Data Workshop with Vladimir
Saturday, July 9th, 11:00 – 16:00 (4 sessions with pizza break).
GE Healthcare ul. Życzkowskiego 20
Let me invite you for Data Workshop #3.
You can check how it were on previous workshops: Data Workshop #2 - http://www.meetup.com/datakrk/events/231590232/ and Data Workshop #1 - http://www.meetup.com/datakrk/events/230392309/.
Let’s focus on very important topic - Evaluating Machine Learning Models. Without understanding this key area rest in ML is useless… really.
"We don’t have better algorithms. We just have more data.” (c) Google's Research Director Peter Norvig. And question is - is it an axiom? And how can you carefully check that? In general all machine learning (data science) is about a lot of hypothesizes, but which one is better? Of course you can guess, but the reality is it depends on challenge and this is why you should verify carefully it one by one. And when you understood it, the question is how to verify it properly?
Let me put an example.
You’re a pilot and you have a lot of tools, one of them is to measure attitude (roughly speaking how close land is) - altimeter [https://en.wikipedia.org/wiki/Altimeter]. But you have few other options how to measure it, e.g. just look out of the window and estimate by sight how far the land is :). Which option do you preffer (especially if you’re on the board)?
What you will learn
You will learn key concepts and pitfalls. What type of metrics exists for regression, classification and ranking? How to validate result to avoid overfitting? What the difference between: hold-out validation, cross-validation and bootstrap, what is better? How it works inside on intuitive level? What is better underestimate or overestimate? And why one metric is good for one case and bad for other? And finally what does mean “good” or “bad” and for who?
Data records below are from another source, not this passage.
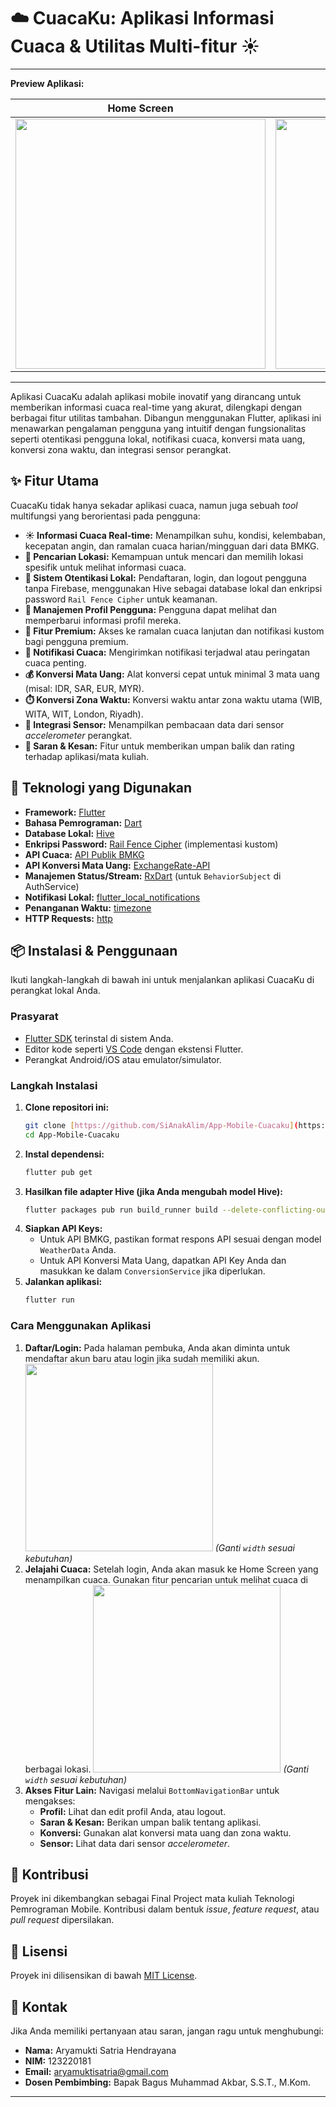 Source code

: # ☁️ CuacaKu: Aplikasi Informasi Cuaca & Utilitas Multi-fitur ☀️

---

**Preview Aplikasi:**

| Home Screen | Login Screen |
|:---:|:---:|
| <img src="https://github.com/SiAnakAlim/App-Mobile-Cuacaku/blob/master/homescreen%20cuacaku.jpg?raw=true" width="400"> | <img src="https://github.com/SiAnakAlim/App-Mobile-Cuacaku/blob/master/login%20cuacaku.jpg?raw=true" width="400"> |

---

Aplikasi CuacaKu adalah aplikasi mobile inovatif yang dirancang untuk memberikan informasi cuaca real-time yang akurat, dilengkapi dengan berbagai fitur utilitas tambahan. Dibangun menggunakan Flutter, aplikasi ini menawarkan pengalaman pengguna yang intuitif dengan fungsionalitas seperti otentikasi pengguna lokal, notifikasi cuaca, konversi mata uang, konversi zona waktu, dan integrasi sensor perangkat.

## ✨ Fitur Utama

CuacaKu tidak hanya sekadar aplikasi cuaca, namun juga sebuah *tool* multifungsi yang berorientasi pada pengguna:

* **☀️ Informasi Cuaca Real-time:** Menampilkan suhu, kondisi, kelembaban, kecepatan angin, dan ramalan cuaca harian/mingguan dari data BMKG.
* **📍 Pencarian Lokasi:** Kemampuan untuk mencari dan memilih lokasi spesifik untuk melihat informasi cuaca.
* **🔐 Sistem Otentikasi Lokal:** Pendaftaran, login, dan logout pengguna tanpa Firebase, menggunakan Hive sebagai database lokal dan enkripsi password `Rail Fence Cipher` untuk keamanan.
* **👤 Manajemen Profil Pengguna:** Pengguna dapat melihat dan memperbarui informasi profil mereka.
* **💎 Fitur Premium:** Akses ke ramalan cuaca lanjutan dan notifikasi kustom bagi pengguna premium.
* **🔔 Notifikasi Cuaca:** Mengirimkan notifikasi terjadwal atau peringatan cuaca penting.
* **💰 Konversi Mata Uang:** Alat konversi cepat untuk minimal 3 mata uang (misal: IDR, SAR, EUR, MYR).
* **⏱️ Konversi Zona Waktu:** Konversi waktu antar zona waktu utama (WIB, WITA, WIT, London, Riyadh).
* **📱 Integrasi Sensor:** Menampilkan pembacaan data dari sensor *accelerometer* perangkat.
* **💬 Saran & Kesan:** Fitur untuk memberikan umpan balik dan rating terhadap aplikasi/mata kuliah.

## 🚀 Teknologi yang Digunakan

* **Framework:** [Flutter](https://flutter.dev/)
* **Bahasa Pemrograman:** [Dart](https://dart.dev/)
* **Database Lokal:** [Hive](https://docs.hivedb.dev/)
* **Enkripsi Password:** [Rail Fence Cipher](https://en.wikipedia.org/wiki/Rail_fence_cipher) (implementasi kustom)
* **API Cuaca:** [API Publik BMKG](https://data.bmkg.go.id/)
* **API Konversi Mata Uang:** [ExchangeRate-API](https://www.exchangerate-api.com/)
* **Manajemen Status/Stream:** [RxDart](https://pub.dev/packages/rxdart) (untuk `BehaviorSubject` di AuthService)
* **Notifikasi Lokal:** [flutter_local_notifications](https://pub.dev/packages/flutter_local_notifications)
* **Penanganan Waktu:** [timezone](https://pub.dev/packages/timezone)
* **HTTP Requests:** [http](https://pub.dev/packages/http)

## 📦 Instalasi & Penggunaan

Ikuti langkah-langkah di bawah ini untuk menjalankan aplikasi CuacaKu di perangkat lokal Anda.

### Prasyarat

* [Flutter SDK](https://flutter.dev/docs/get-started/install) terinstal di sistem Anda.
* Editor kode seperti [VS Code](https://code.visualstudio.com/) dengan ekstensi Flutter.
* Perangkat Android/iOS atau emulator/simulator.

### Langkah Instalasi

1.  **Clone repositori ini:**
    ```bash
    git clone [https://github.com/SiAnakAlim/App-Mobile-Cuacaku](https://github.com/SiAnakAlim/App-Mobile-Cuacaku)
    cd App-Mobile-Cuacaku
    ```
2.  **Instal dependensi:**
    ```bash
    flutter pub get
    ```
3.  **Hasilkan file adapter Hive (jika Anda mengubah model Hive):**
    ```bash
    flutter packages pub run build_runner build --delete-conflicting-outputs
    ```
4.  **Siapkan API Keys:**
    * Untuk API BMKG, pastikan format respons API sesuai dengan model `WeatherData` Anda.
    * Untuk API Konversi Mata Uang, dapatkan API Key Anda dan masukkan ke dalam `ConversionService` jika diperlukan.
5.  **Jalankan aplikasi:**
    ```bash
    flutter run
    ```

### Cara Menggunakan Aplikasi

1.  **Daftar/Login:** Pada halaman pembuka, Anda akan diminta untuk mendaftar akun baru atau login jika sudah memiliki akun.
    <img src="https://github.com/SiAnakAlim/App-Mobile-Cuacaku/blob/master/login%20cuacaku.jpg?raw=true" width="300"> *(Ganti `width` sesuai kebutuhan)*
2.  **Jelajahi Cuaca:** Setelah login, Anda akan masuk ke Home Screen yang menampilkan cuaca. Gunakan fitur pencarian untuk melihat cuaca di berbagai lokasi.
    <img src="https://github.com/SiAnakAlim/App-Mobile-Cuacaku/blob/master/homescreen%20cuacaku.jpg?raw=true" width="300"> *(Ganti `width` sesuai kebutuhan)*
3.  **Akses Fitur Lain:** Navigasi melalui `BottomNavigationBar` untuk mengakses:
    * **Profil:** Lihat dan edit profil Anda, atau logout.
    * **Saran & Kesan:** Berikan umpan balik tentang aplikasi.
    * **Konversi:** Gunakan alat konversi mata uang dan zona waktu.
    * **Sensor:** Lihat data dari sensor *accelerometer*.

## 🤝 Kontribusi

Proyek ini dikembangkan sebagai Final Project mata kuliah Teknologi Pemrograman Mobile. Kontribusi dalam bentuk *issue*, *feature request*, atau *pull request* dipersilakan.

## 📄 Lisensi

Proyek ini dilisensikan di bawah [MIT License](https://opensource.org/licenses/MIT).

## 📧 Kontak

Jika Anda memiliki pertanyaan atau saran, jangan ragu untuk menghubungi:

* **Nama:** Aryamukti Satria Hendrayana
* **NIM:** 123220181
* **Email:** aryamuktisatria@gmail.com
* **Dosen Pembimbing:** Bapak Bagus Muhammad Akbar, S.S.T., M.Kom.

---

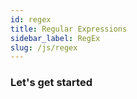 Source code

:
 ```yaml
---
id: regex
title: Regular Expressions
sidebar_label: RegEx
slug: /js/regex
---
```


### Let's get started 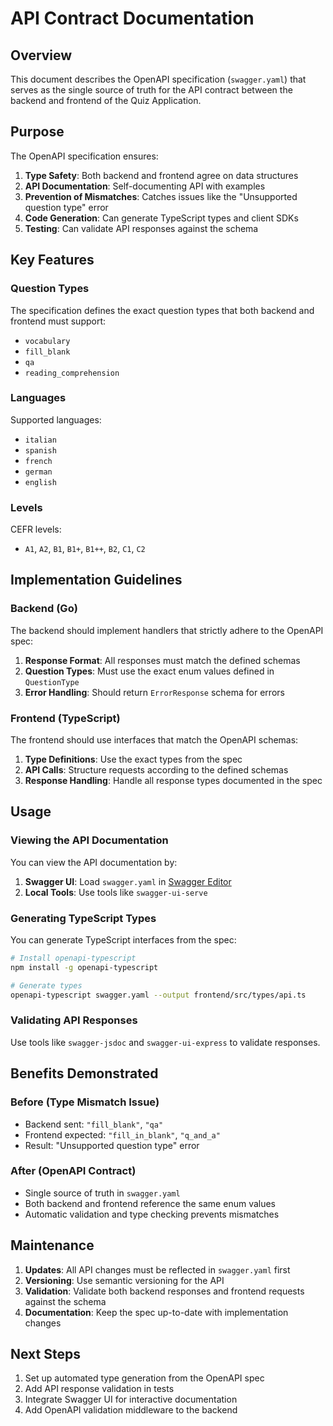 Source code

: # API Contract Documentation

## Overview

This document describes the OpenAPI specification (`swagger.yaml`) that serves as the single source of truth for the API contract between the backend and frontend of the Quiz Application.

## Purpose

The OpenAPI specification ensures:

1. **Type Safety**: Both backend and frontend agree on data structures
2. **API Documentation**: Self-documenting API with examples
3. **Prevention of Mismatches**: Catches issues like the "Unsupported question type" error
4. **Code Generation**: Can generate TypeScript types and client SDKs
5. **Testing**: Can validate API responses against the schema

## Key Features

### Question Types

The specification defines the exact question types that both backend and frontend must support:

- `vocabulary`
- `fill_blank`
- `qa`
- `reading_comprehension`

### Languages

Supported languages:

- `italian`
- `spanish`
- `french`
- `german`
- `english`

### Levels

CEFR levels:

- `A1`, `A2`, `B1`, `B1+`, `B1++`, `B2`, `C1`, `C2`

## Implementation Guidelines

### Backend (Go)

The backend should implement handlers that strictly adhere to the OpenAPI spec:

1. **Response Format**: All responses must match the defined schemas
2. **Question Types**: Must use the exact enum values defined in `QuestionType`
3. **Error Handling**: Should return `ErrorResponse` schema for errors

### Frontend (TypeScript)

The frontend should use interfaces that match the OpenAPI schemas:

1. **Type Definitions**: Use the exact types from the spec
2. **API Calls**: Structure requests according to the defined schemas
3. **Response Handling**: Handle all response types documented in the spec

## Usage

### Viewing the API Documentation

You can view the API documentation by:

1. **Swagger UI**: Load `swagger.yaml` in [Swagger Editor](https://editor.swagger.io/)
2. **Local Tools**: Use tools like `swagger-ui-serve`

### Generating TypeScript Types

You can generate TypeScript interfaces from the spec:

```bash
# Install openapi-typescript
npm install -g openapi-typescript

# Generate types
openapi-typescript swagger.yaml --output frontend/src/types/api.ts
```

### Validating API Responses

Use tools like `swagger-jsdoc` and `swagger-ui-express` to validate responses.

## Benefits Demonstrated

### Before (Type Mismatch Issue)

- Backend sent: `"fill_blank"`, `"qa"`
- Frontend expected: `"fill_in_blank"`, `"q_and_a"`
- Result: "Unsupported question type" error

### After (OpenAPI Contract)

- Single source of truth in `swagger.yaml`
- Both backend and frontend reference the same enum values
- Automatic validation and type checking prevents mismatches

## Maintenance

1. **Updates**: All API changes must be reflected in `swagger.yaml` first
2. **Versioning**: Use semantic versioning for the API
3. **Validation**: Validate both backend responses and frontend requests against the schema
4. **Documentation**: Keep the spec up-to-date with implementation changes

## Next Steps

1. Set up automated type generation from the OpenAPI spec
2. Add API response validation in tests
3. Integrate Swagger UI for interactive documentation
4. Add OpenAPI validation middleware to the backend
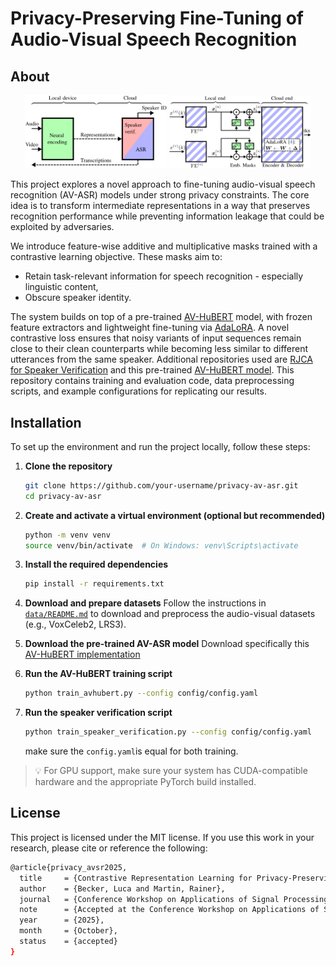 # Privacy-Preserving Fine-Tuning of Audio-Visual Speech Recognition

## About
<p align="center">
  <img src="images/trust_threat_model.png" alt="Trust and Threat Model" width="45%" />
  <img src="images/system_av.png" alt="Global System" width="45%" />
</p>
This project explores a novel approach to fine-tuning audio-visual speech recognition (AV-ASR) models under strong privacy constraints. The core idea is to transform intermediate representations in a way that preserves recognition performance while preventing information leakage that could be exploited by adversaries.

We introduce feature-wise additive and multiplicative masks trained with a contrastive learning objective. These masks aim to:

- Retain task-relevant information for speech recognition - especially linguistic content,
- Obscure speaker identity.

The system builds on top of a pre-trained [AV-HuBERT](https://github.com/facebookresearch/AV-HuBERT) model, with frozen feature extractors and lightweight fine-tuning via [AdaLoRA](https://github.com/QingruZhang/AdaLoRA). A novel contrastive loss ensures that noisy variants of input sequences remain close to their clean counterparts while becoming less similar to different utterances from the same speaker.
Additional repositories used are [RJCA for Speaker Verification](https://github.com/praveena2j/RJCAforSpeakerVerification) and this pre-trained [AV-HuBERT model](https://huggingface.co/nguyenvulebinh/AV-HuBERT).
This repository contains training and evaluation code, data preprocessing scripts, and example configurations for replicating our results.

## Installation

To set up the environment and run the project locally, follow these steps:

1. **Clone the repository**
   ```bash
   git clone https://github.com/your-username/privacy-av-asr.git
   cd privacy-av-asr
   ```

2. **Create and activate a virtual environment (optional but recommended)**
   ```bash
   python -m venv venv
   source venv/bin/activate  # On Windows: venv\Scripts\activate
   ```

3. **Install the required dependencies**
   ```bash
   pip install -r requirements.txt
   ```

4. **Download and prepare datasets**
   Follow the instructions in [`data/README.md`](data/README.md) to download and preprocess the audio-visual datasets (e.g., VoxCeleb2, LRS3).

5. **Download the pre-trained AV-ASR model**
   Download specifically this [AV-HuBERT implementation](https://huggingface.co/nguyenvulebinh/AV-HuBERT-MuAViC-en)

6. **Run the AV-HuBERT training script**
   ```bash
   python train_avhubert.py --config config/config.yaml
   ```
7. **Run the speaker verification script**
   ```bash
   python train_speaker_verification.py --config config/config.yaml
   ```
   make sure the ```config.yaml```is equal for both training.

> 💡 For GPU support, make sure your system has CUDA-compatible hardware and the appropriate PyTorch build installed.

## License

This project is licensed under the MIT license. 
If you use this work in your research, please cite or reference the following:
```bash
@article{privacy_avsr2025,
  title     = {Contrastive Representation Learning for Privacy-Preserving Fine-Tuning of Audio-Visual Speech Recognition},
  author    = {Becker, Luca and Martin, Rainer},
  journal   = {Conference Workshop on Applications of Signal Processing to Audio and Acoustics (WASPAA)},
  note      = {Accepted at the Conference Workshop on Applications of Signal Processing to Audio and Acoustics, Tahoe City, USA, October 2025},
  year      = {2025},
  month     = {October},
  status    = {accepted}
}
```
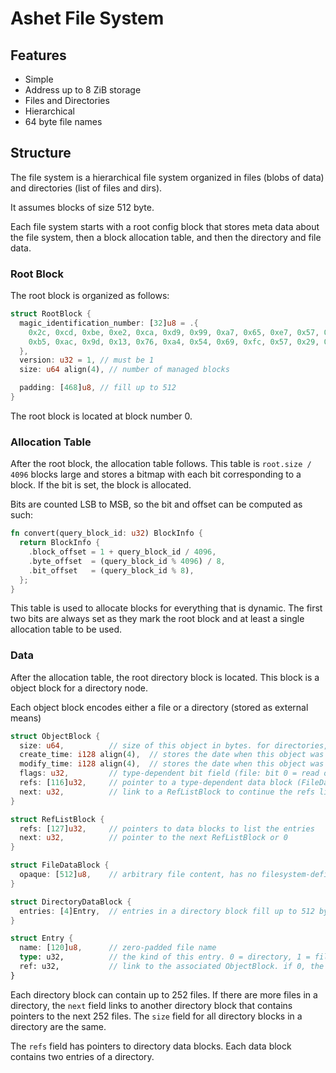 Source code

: # Ashet File System

## Features

- Simple
- Address up to 8 ZiB storage
- Files and Directories
- Hierarchical
- 64 byte file names

## Structure

The file system is a hierarchical file system organized in files (blobs of data) and directories (list of files and dirs).

It assumes blocks of size 512 byte.

Each file system starts with a root config block that stores meta data about the file system, then a block allocation table,
and then the directory and file data.

### Root Block

The root block is organized as follows:

```rs
struct RootBlock {
  magic_identification_number: [32]u8 = .{
    0x2c, 0xcd, 0xbe, 0xe2, 0xca, 0xd9, 0x99, 0xa7, 0x65, 0xe7, 0x57, 0x31, 0x6b, 0x1c, 0xe1, 0x2b,
    0xb5, 0xac, 0x9d, 0x13, 0x76, 0xa4, 0x54, 0x69, 0xfc, 0x57, 0x29, 0xa8, 0xc9, 0x3b, 0xef, 0x62,
  },
  version: u32 = 1, // must be 1
  size: u64 align(4), // number of managed blocks

  padding: [468]u8, // fill up to 512
}
```

The root block is located at block number 0.

### Allocation Table

After the root block, the allocation table follows. This table is `root.size / 4096` blocks large and
stores a bitmap with each bit corresponding to a block. If the bit is set, the block is allocated.

Bits are counted LSB to MSB, so the bit and offset can be computed as such:

```rs
fn convert(query_block_id: u32) BlockInfo {
  return BlockInfo {
    .block_offset = 1 + query_block_id / 4096,
    .byte_offset  = (query_block_id % 4096) / 8,
    .bit_offset   = (query_block_id % 8),
  };
}
```

This table is used to allocate blocks for everything that is dynamic. The first two bits are always set
as they mark the root block and at least a single allocation table to be used.

### Data

After the allocation table, the root directory block is located. This block is a object block for a directory node.

Each object block encodes either a file or a directory (stored as external means)

```rs
struct ObjectBlock {
  size: u64,          // size of this object in bytes. for directories, this means the directory contains `size/sizeof(Entry)` elements.
  create_time: i128 align(4),  // stores the date when this object was created, unix timestamp in nano seconds
  modify_time: i128 align(4),  // stores the date when this object was last modified, unix timestamp in nano seconds
  flags: u32,         // type-dependent bit field (file: bit 0 = read only; directory: none; all other bits are reserved=0)
  refs: [116]u32,     // pointer to a type-dependent data block (FileDataBlock, DirectoryDataBlock)
  next: u32,          // link to a RefListBlock to continue the refs listing. 0 is "end of chain"
}

struct RefListBlock {
  refs: [127]u32,     // pointers to data blocks to list the entries
  next: u32,          // pointer to the next RefListBlock or 0
}

struct FileDataBlock {
  opaque: [512]u8,    // arbitrary file content, has no filesystem-defined meaning.
}

struct DirectoryDataBlock {
  entries: [4]Entry,  // entries in a directory block fill up to 512 byte.
}

struct Entry {
  name: [120]u8,      // zero-padded file name
  type: u32,          // the kind of this entry. 0 = directory, 1 = file, all other values are illegal
  ref: u32,           // link to the associated ObjectBlock. if 0, the entry is deleted. this allows a panic recovery for accidentially deleted files.
}
```

Each directory block can contain up to 252 files. If there are more files in a directory, the `next` field
links to another directory block that contains pointers to the next 252 files. The `size` field for all
directory blocks in a directory are the same.

The `refs` field has pointers to directory data blocks. Each data block contains two entries of a directory.
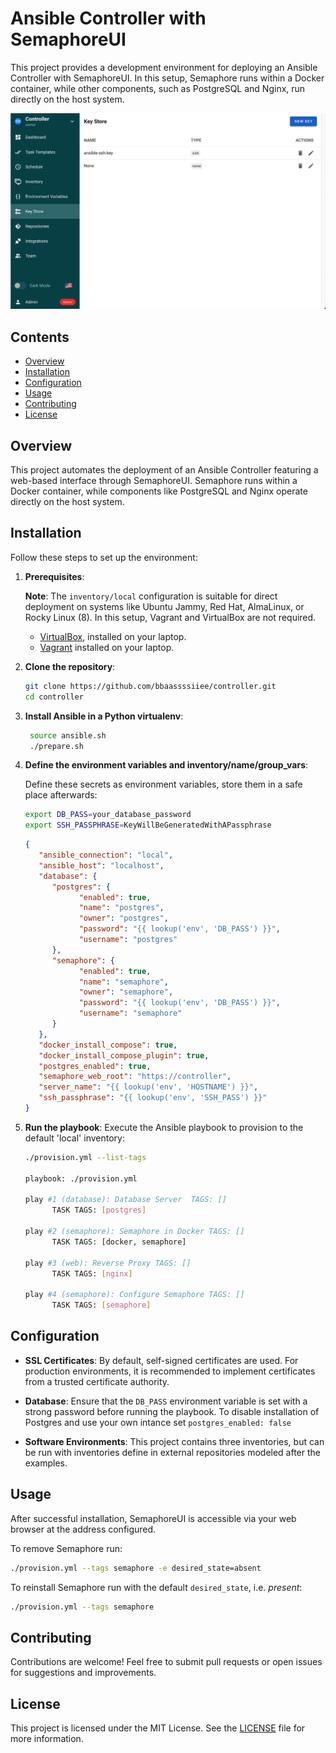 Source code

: # Ansible Controller with SemaphoreUI

This project provides a development environment for deploying an Ansible Controller with SemaphoreUI. In this setup, Semaphore runs within a Docker container, while other components, such as PostgreSQL and Nginx, run directly on the host system.

![screenshot of Semaphore](screenshot.png "SemaphoreUI")

## Contents

- [Overview](#overview)
- [Installation](#installation)
- [Configuration](#configuration)
- [Usage](#usage)
- [Contributing](#contributing)
- [License](#license)

## Overview

This project automates the deployment of an Ansible Controller featuring a web-based interface through SemaphoreUI. Semaphore runs within a Docker container, while components like PostgreSQL and Nginx operate directly on the host system.

## Installation

Follow these steps to set up the environment:

1. **Prerequisites**:

   **Note**: The `inventory/local` configuration is suitable for direct deployment on systems like Ubuntu Jammy, Red Hat, AlmaLinux, or Rocky Linux (8). In this setup, Vagrant and VirtualBox are not required.
   - [VirtualBox](https://www.virtualbox.org/), installed on your laptop.
   - [Vagrant](https://www.vagrantup.com/) installed on your laptop.

2. **Clone the repository**:

   ```bash
   git clone https://github.com/bbaassssiiee/controller.git
   cd controller
   ```
3. **Install Ansible in a Python virtualenv**:

   ```bash
    source ansible.sh
    ./prepare.sh
   ```

4. **Define the environment variables and inventory/name/group_vars**:

   Define these secrets as environment variables, store them in a safe place afterwards:

   ```bash
   export DB_PASS=your_database_password
   export SSH_PASSPHRASE=KeyWillBeGeneratedWithAPassphrase
   ```
   ```json
   {
      "ansible_connection": "local",
      "ansible_host": "localhost",
      "database": {
         "postgres": {
               "enabled": true,
               "name": "postgres",
               "owner": "postgres",
               "password": "{{ lookup('env', 'DB_PASS') }}",
               "username": "postgres"
         },
         "semaphore": {
               "enabled": true,
               "name": "semaphore",
               "owner": "semaphore",
               "password": "{{ lookup('env', 'DB_PASS') }}",
               "username": "semaphore"
         }
      },
      "docker_install_compose": true,
      "docker_install_compose_plugin": true,
      "postgres_enabled": true,
      "semaphore_web_root": "https://controller",
      "server_name": "{{ lookup('env', 'HOSTNAME') }}",
      "ssh_passphrase": "{{ lookup('env', 'SSH_PASS') }}"
   }
   ```
5. **Run the playbook**:
   Execute the Ansible playbook to provision to the default 'local' inventory:
   ```bash
   ./provision.yml --list-tags

   playbook: ./provision.yml

   play #1 (database): Database Server	TAGS: []
         TASK TAGS: [postgres]

   play #2 (semaphore): Semaphore in Docker	TAGS: []
         TASK TAGS: [docker, semaphore]

   play #3 (web): Reverse Proxy	TAGS: []
         TASK TAGS: [nginx]

   play #4 (semaphore): Configure Semaphore	TAGS: []
         TASK TAGS: [semaphore]
   ```

## Configuration

- **SSL Certificates**: By default, self-signed certificates are used. For production environments, it is recommended to implement certificates from a trusted certificate authority.

- **Database**: Ensure that the `DB_PASS` environment variable is set with a strong password before running the playbook. To disable installation of Postgres and use your own intance set `postgres_enabled: false`

- **Software Environments**: This project contains three inventories, but can be run with inventories define in external repositories modeled after the examples.


## Usage

After successful installation, SemaphoreUI is accessible via your web browser at the address configured.

To remove Semaphore run:
```bash
./provision.yml --tags semaphore -e desired_state=absent
```

To reinstall Semaphore run with the default `desired_state`, i.e. _present_:
```bash
./provision.yml --tags semaphore
```

## Contributing

Contributions are welcome! Feel free to submit pull requests or open issues for suggestions and improvements.

## License

This project is licensed under the MIT License. See the [LICENSE](LICENSE) file for more information.
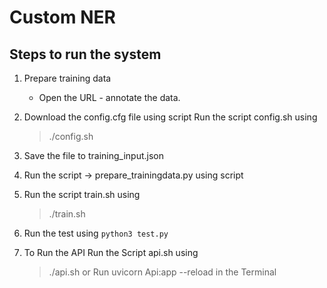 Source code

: # Custom NER

## Steps to run the system
1. Prepare training data
    + Open the URL - 
    annotate the data.
2. Download the config.cfg file using script
   Run the script config.sh using
   >./config.sh

2. Save the file to training_input.json
3. Run the script -> prepare_trainingdata.py using script
    > 
4. Run the script train.sh using
    > ./train.sh
5. Run the test using ```python3 test.py```

6. To Run the API Run the Script api.sh using 
   > ./api.sh
   or Run uvicorn Api:app --reload in the Terminal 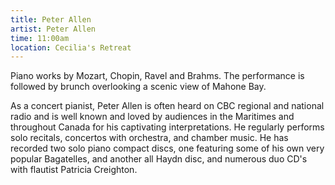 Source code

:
 ```yaml
---
title: Peter Allen
artist: Peter Allen
time: 11:00am
location: Cecilia's Retreat
---
```


Piano works by Mozart, Chopin, Ravel and Brahms. The performance is followed by brunch overlooking a scenic view of Mahone Bay. 

As a concert pianist, Peter Allen is often heard on CBC regional and national radio and is well known and loved by audiences in the Maritimes and throughout Canada for his captivating interpretations. He regularly performs solo recitals, concertos with orchestra, and chamber music. He has recorded two solo piano compact discs, one featuring some of his own very popular Bagatelles, and another all Haydn disc, and numerous duo CD's with flautist Patricia Creighton. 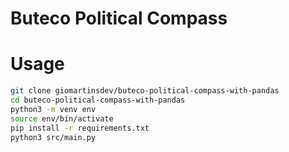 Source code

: # Buteco Political Compass

# Usage
```bash
git clone giomartinsdev/buteco-political-compass-with-pandas
cd buteco-political-compass-with-pandas
python3 -m venv env
source env/bin/activate
pip install -r requirements.txt
python3 src/main.py
```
GE Healthcare will provide pizza during the lunch break
About the speaker
I like traveling, also in IT world. I worked in different areas in IT (with different technologies). A lot of things happened in this time… I don’t remember all of them, but last 2-3 years I spend my time related with data. I was involved in building infrastructure for Big Data, I was preparing ETL (Hadoop stuff) and analyzed data (sales forecasting) and so on. In my free time I’m learning from MOOC (Coursera, Udacity, edX and so on), books and I take participation on the Kaggle. I love solve problem related with data.
• Basic knowledge of python
• Install anaconda ( http://continuum.io/downloads ) or install manually those packages: ipython, scikit-learn, pandas, ggplot
• Install ml_metrics (pip install ml_metrics) - https://github.com/benhamner/Metrics/tree/master/Python/ml_metrics
• Use this script to verify your environment - https://github.com/dataworkshop/prerequisite
Please bring your laptop with you
Please come an hour before if you need help with setting up the environment!
HOW TO GET TO THE MEETING?
By public transportation
You can reach our office by tram 4, 5, 9, 10, 52 or 72. The nearest stop is 'AWF'
and have a walk along Politechnika Krakowska buildings (Życzkowskiego street). Avia building is located at the end of this small street. Remember that total travel time from the city center may take around 30 minutes.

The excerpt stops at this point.